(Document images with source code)

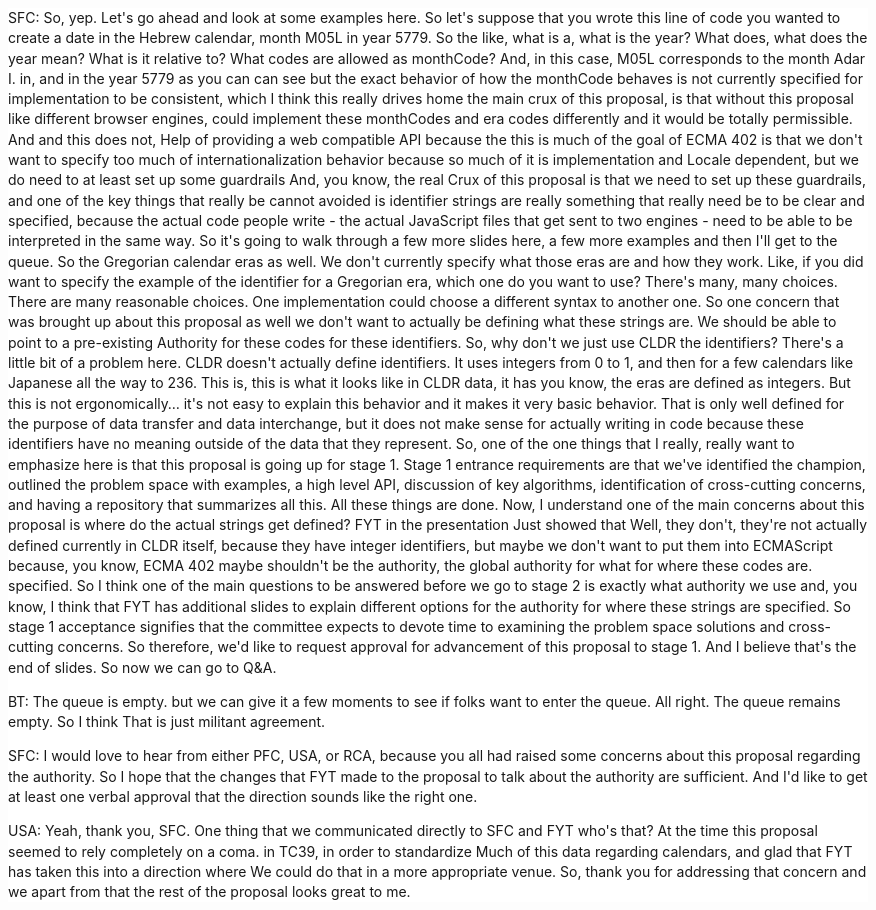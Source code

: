 SFC: So, yep. Let's go ahead and look at some examples here. So let's suppose that you wrote this line of code you wanted to create a date in the Hebrew calendar, month M05L in year 5779. So the like, what is a, what is the year? What does, what does the year mean? What is it relative to? What codes are allowed as monthCode? And, in this case, M05L corresponds to the month Adar I. in, and in the year 5779 as you can can see but the exact behavior of how the monthCode behaves is not currently specified for implementation to be consistent, which I think this really drives home the main crux of this proposal, is that without this proposal like different browser engines, could implement these monthCodes and era codes differently and it would be totally permissible. And and this does not, Help of providing a web compatible API because the this is much of the goal of ECMA 402 is that we don't want to specify too much of internationalization behavior because so much of it is implementation and Locale dependent, but we do need to at least set up some guardrails And, you know, the real Crux of this proposal is that we need to set up these guardrails, and one of the key things that really be cannot avoided is identifier strings are really something that really need be to be clear and specified, because the actual code people write - the actual JavaScript files that get sent to two engines - need to be able to be interpreted in the same way. So it's going to walk through a few more slides here, a few more examples and then I'll get to the queue. So the Gregorian calendar eras as well. We don't currently specify what those eras  are and how they work. Like, if you did want to specify the example of the identifier for a Gregorian era, which one do you want to use? There's many, many choices. There are many reasonable choices. One implementation could choose a different syntax to another one. So one concern that was brought up about this proposal as well we don't want to actually be defining what these strings are. We should be able to point to a pre-existing Authority for these codes for these identifiers. So, why don't we just use CLDR the identifiers? There's a little bit of a problem here. CLDR doesn't actually define identifiers. It uses integers from 0 to 1, and then for a few calendars like Japanese all the way to 236. This is, this is what it looks like in CLDR data, it has you know, the eras are defined as integers. But this is not ergonomically… it's not easy to explain this behavior and it makes it very basic behavior. That is only well defined for the purpose of data transfer and data interchange, but it does not make sense for actually writing in code because these identifiers have no meaning outside of the data that they represent. So, one of the one things that I really, really want to emphasize here is that this proposal is going up for stage 1. Stage 1 entrance requirements are that we've identified the champion, outlined the problem space with examples, a high level API, discussion of key algorithms, identification of cross-cutting concerns, and having a repository that summarizes all this. All these things are done. Now, I understand one of the main concerns about this proposal is where do the actual strings get defined? FYT in the presentation Just showed that Well, they don't, they're not actually defined currently in CLDR itself, because they have integer identifiers, but maybe we don't want to put them into ECMAScript because, you know, ECMA 402 maybe shouldn't be the authority, the global authority for what for where these codes are. specified. So I think one of the main questions to be answered before we go to stage 2 is exactly what authority we use and, you know, I think that FYT has additional slides to explain different options for the authority for where these strings are specified. So stage 1 acceptance signifies that the committee expects to devote time to examining the problem space solutions and cross-cutting concerns. So therefore, we'd like to request approval for advancement of this proposal to stage 1. And I believe that's the end of slides. So now we can go to Q&A.

BT: The queue is empty. but we can give it a few moments to see if folks want to enter the queue. All right. The queue remains empty. So I think That is just militant agreement.

SFC: I would love to hear from either PFC, USA, or RCA, because you all had raised some concerns about this proposal regarding the authority. So I hope that the changes that FYT made to the proposal to talk about the authority are sufficient. And I'd like to get at least one verbal approval that the direction sounds like the right one.

USA: Yeah, thank you, SFC. One thing that we communicated directly to SFC and FYT who's that? At the time this proposal seemed to rely completely on a coma. in TC39, in order to standardize Much of this data regarding calendars, and glad that FYT has taken this into a direction where We could do that in a more appropriate venue. So, thank you for addressing that concern and we apart from that the rest of the proposal looks great to me.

- Problem
Wherever the word "right" appears in the entries above, copy that whole line.

- Output below
BT: The queue is empty. but we can give it a few moments to see if folks want to enter the queue. All right. The queue remains empty. So I think That is just militant agreement.
SFC: I would love to hear from either PFC, USA, or RCA, because you all had raised some concerns about this proposal regarding the authority. So I hope that the changes that FYT made to the proposal to talk about the authority are sufficient. And I'd like to get at least one verbal approval that the direction sounds like the right one.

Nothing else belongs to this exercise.